South Bend Tribune, IN - June 11
In case anyone still in unclear why the 46-year-old U.S. trade embargo and travel prohibition against Cuba doesn't make sense, a recent news report might clarify the issue.
Cuban cigars are legally imported into Canada, which has open trade with Cuba. Consumers in Canada are free to purchase Cuban cigars in Canadian stores.
California Gov. Arnold Schwarzenegger recently was in Canada on a trade mission. He reportedly bought a legal Cuban cigar in a country that legally imports and sells them.
Even so, if the cigar was Cuban, Schwarzenegger broke the law. U.S. law, that is. Not Canadian law.

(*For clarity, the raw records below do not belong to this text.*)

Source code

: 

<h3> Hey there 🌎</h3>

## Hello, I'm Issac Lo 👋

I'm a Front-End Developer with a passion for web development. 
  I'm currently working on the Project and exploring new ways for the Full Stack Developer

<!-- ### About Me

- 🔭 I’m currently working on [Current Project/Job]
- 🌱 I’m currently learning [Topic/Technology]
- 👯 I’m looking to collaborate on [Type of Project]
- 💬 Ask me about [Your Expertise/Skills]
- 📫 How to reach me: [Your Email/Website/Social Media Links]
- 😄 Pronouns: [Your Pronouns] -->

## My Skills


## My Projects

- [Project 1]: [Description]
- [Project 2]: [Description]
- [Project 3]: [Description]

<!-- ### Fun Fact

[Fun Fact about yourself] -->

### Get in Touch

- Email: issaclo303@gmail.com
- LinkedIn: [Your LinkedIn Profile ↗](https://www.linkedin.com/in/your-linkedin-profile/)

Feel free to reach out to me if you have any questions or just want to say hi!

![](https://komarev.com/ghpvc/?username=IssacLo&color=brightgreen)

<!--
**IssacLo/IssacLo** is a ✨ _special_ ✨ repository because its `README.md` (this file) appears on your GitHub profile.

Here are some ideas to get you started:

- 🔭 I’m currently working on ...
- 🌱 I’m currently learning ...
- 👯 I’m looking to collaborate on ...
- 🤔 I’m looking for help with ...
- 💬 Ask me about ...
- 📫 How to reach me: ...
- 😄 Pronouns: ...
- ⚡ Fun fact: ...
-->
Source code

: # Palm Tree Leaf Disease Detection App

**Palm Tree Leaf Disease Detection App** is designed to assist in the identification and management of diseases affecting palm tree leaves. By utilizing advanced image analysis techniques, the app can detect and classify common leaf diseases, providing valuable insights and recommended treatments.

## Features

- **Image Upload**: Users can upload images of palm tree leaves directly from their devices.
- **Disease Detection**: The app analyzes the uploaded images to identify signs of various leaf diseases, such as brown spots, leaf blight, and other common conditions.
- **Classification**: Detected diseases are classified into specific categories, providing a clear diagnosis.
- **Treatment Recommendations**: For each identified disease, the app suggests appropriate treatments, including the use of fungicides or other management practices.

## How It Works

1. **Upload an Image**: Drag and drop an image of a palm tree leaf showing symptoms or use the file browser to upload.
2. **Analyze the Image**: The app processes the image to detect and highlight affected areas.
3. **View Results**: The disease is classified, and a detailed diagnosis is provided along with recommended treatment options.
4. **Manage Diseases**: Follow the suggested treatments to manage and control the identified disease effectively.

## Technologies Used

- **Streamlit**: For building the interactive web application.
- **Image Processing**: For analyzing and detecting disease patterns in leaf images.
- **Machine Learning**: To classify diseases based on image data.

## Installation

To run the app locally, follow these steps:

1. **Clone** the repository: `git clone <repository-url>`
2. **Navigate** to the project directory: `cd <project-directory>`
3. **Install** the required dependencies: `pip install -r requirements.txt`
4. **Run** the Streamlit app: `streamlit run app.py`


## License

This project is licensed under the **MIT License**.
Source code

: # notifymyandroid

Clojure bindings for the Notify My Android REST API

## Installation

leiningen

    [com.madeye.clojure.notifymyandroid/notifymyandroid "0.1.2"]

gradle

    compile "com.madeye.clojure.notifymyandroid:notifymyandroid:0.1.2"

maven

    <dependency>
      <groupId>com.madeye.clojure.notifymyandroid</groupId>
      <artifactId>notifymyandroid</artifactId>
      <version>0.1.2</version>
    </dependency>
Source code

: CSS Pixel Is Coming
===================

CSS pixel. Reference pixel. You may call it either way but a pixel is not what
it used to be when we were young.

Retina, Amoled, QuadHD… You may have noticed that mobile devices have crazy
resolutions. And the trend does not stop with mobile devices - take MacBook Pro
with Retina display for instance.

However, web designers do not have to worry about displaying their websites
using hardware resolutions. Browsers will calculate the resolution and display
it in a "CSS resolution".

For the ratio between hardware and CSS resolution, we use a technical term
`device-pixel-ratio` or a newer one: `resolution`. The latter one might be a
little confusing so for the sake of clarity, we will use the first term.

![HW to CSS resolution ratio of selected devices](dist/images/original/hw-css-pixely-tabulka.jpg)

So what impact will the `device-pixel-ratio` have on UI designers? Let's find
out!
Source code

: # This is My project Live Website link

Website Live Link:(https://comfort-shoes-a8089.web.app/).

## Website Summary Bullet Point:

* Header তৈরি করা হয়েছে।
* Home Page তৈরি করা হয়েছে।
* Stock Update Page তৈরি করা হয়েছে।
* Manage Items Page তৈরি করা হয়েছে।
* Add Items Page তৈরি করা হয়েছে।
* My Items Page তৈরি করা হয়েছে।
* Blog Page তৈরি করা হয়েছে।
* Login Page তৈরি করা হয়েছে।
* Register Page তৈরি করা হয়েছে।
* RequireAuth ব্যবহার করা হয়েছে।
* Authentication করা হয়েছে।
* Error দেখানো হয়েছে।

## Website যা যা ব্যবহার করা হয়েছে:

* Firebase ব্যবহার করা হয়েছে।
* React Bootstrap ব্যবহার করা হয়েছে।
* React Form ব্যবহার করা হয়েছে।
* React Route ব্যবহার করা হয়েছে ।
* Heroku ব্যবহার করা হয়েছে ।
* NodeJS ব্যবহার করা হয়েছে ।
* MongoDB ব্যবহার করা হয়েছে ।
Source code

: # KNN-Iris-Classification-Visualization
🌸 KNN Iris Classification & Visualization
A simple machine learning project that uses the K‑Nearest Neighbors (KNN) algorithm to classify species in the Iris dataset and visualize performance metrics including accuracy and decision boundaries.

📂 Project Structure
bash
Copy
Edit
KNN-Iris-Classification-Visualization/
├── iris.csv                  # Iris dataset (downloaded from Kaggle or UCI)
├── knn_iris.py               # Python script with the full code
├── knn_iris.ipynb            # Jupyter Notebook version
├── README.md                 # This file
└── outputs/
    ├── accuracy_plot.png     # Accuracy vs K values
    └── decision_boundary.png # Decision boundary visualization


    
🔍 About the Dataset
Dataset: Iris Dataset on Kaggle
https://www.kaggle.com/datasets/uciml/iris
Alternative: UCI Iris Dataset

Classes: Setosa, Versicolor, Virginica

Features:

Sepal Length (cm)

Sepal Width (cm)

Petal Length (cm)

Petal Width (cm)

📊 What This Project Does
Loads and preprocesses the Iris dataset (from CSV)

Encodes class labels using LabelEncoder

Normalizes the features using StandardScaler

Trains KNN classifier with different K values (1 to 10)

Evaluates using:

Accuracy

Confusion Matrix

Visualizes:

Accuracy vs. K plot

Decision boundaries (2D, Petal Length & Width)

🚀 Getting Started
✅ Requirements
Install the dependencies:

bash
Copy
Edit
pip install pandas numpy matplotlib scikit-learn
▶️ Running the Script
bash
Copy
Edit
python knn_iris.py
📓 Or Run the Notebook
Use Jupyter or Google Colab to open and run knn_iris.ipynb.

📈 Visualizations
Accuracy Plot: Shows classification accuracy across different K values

Under U.S. trade restrictions against Cuba, U.S. citizens are prohibited from buying Cuban cigars anywhere in the world, not just in the United States.
It is hard to imagine U.S. Customs officials prosecuting citizens for such an arcane offense. But, should a visiting U.S. citizen be convicted of buying a legal cigar in Canada, the penalty is a fine and even prison. Luckily for the Governator, he smoked the evidence.
The United States has managed to develop productive, peaceful relationships with a host of former Cold War and shooting-war enemies, including Russia, Vietnam and China. Yet Cuba remains a Cold War relic.
The policy begun by President Nixon of spreading American values through contacts and commerce never has been applied to Cuba. And Fidel Castro continues to maintain the last bastion of Soviet-style communism in the western hemisphere. If Americans were free to trade with, visit and invest in Cuba, the once-and-future tropical paradise 90 miles off the Florida coast would be inundated by the free market. Castro quickly would become irrelevant. As it is, the old dictator has a handy scapegoat for Cuba's many problems.
Are there any reasons to cling to the embargo?
There are no trade-related reasons, to be sure. Schwarzenegger's cigar illustrates the ridiculousness of the United States trying to apply a trade embargo to the global realities of the 21st century.
There is no humanitarian reason. Millions of Cuban-Americans are separated from loved ones still living in the Caribbean nation, where deprivation of daily essentials is the norm.
Ah, but there is a political reason. No president, Democrat or Republican, has been willing to risk alienating the vehemently anti-Castro Cuban-American voting block in Florida.
That could change. There is a growing voice of moderation among Cuban-Americans as more come to understand that there are more sensible approaches than simply outliving Castro. It would be refreshing to hear presidential candidates in both parties address the Cuba question frankly.
Sometimes a cigar is just a cigar. But sometimes a cigar is a symbol of an outmoded foreign policy and a self-serving political view. This time it's a symbol.